[[ Excerpted data, beginning ]]

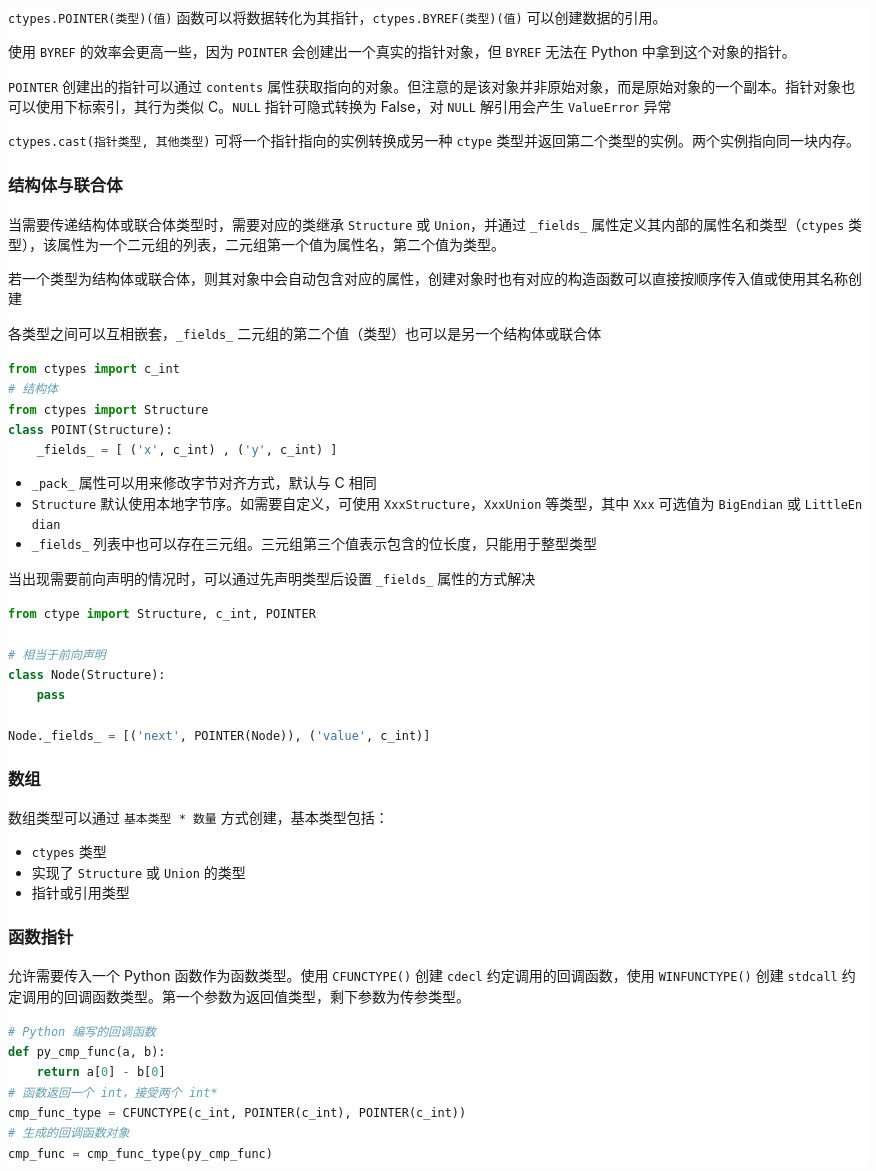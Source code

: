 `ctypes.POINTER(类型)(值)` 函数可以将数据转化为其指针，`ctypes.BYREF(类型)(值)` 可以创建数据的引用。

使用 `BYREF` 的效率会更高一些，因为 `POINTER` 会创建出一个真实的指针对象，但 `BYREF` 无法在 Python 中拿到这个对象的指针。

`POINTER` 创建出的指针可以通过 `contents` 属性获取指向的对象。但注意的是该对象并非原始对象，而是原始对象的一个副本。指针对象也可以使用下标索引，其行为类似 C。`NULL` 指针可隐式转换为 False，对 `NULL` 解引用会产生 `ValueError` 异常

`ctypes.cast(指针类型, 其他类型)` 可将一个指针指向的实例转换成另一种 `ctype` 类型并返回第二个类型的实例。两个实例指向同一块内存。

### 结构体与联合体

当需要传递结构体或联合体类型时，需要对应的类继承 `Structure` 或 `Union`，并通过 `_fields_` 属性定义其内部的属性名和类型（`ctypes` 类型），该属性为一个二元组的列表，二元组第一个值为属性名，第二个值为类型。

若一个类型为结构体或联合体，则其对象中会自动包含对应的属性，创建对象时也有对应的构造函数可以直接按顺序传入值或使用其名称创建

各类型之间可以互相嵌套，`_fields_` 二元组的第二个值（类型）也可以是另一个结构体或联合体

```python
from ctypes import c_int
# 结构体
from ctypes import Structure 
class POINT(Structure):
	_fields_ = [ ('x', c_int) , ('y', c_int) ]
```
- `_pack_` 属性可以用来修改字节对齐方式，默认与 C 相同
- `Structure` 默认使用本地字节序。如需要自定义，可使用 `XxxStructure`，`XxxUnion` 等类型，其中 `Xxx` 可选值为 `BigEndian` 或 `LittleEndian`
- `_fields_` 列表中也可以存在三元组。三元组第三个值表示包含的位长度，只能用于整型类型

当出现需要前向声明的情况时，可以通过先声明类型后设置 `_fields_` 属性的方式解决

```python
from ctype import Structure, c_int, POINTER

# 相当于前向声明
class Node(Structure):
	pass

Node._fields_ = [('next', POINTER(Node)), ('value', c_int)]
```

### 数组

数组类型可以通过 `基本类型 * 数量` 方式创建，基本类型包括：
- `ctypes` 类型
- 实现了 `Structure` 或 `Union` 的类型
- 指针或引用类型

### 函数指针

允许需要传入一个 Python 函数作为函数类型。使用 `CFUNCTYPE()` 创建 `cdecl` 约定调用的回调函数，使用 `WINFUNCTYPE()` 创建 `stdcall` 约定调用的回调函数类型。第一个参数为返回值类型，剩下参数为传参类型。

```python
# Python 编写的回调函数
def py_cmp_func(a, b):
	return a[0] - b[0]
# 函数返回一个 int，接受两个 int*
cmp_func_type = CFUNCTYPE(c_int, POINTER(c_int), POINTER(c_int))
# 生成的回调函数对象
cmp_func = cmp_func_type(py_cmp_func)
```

[[ Excerpted data, end ]]

> [Your assignment]:
Every line that holds the word "Node" should be copied from the records above.

> [Answer to the exercise]:
class Node(Structure):
Node._fields_ = [('next', POINTER(Node)), ('value', c_int)]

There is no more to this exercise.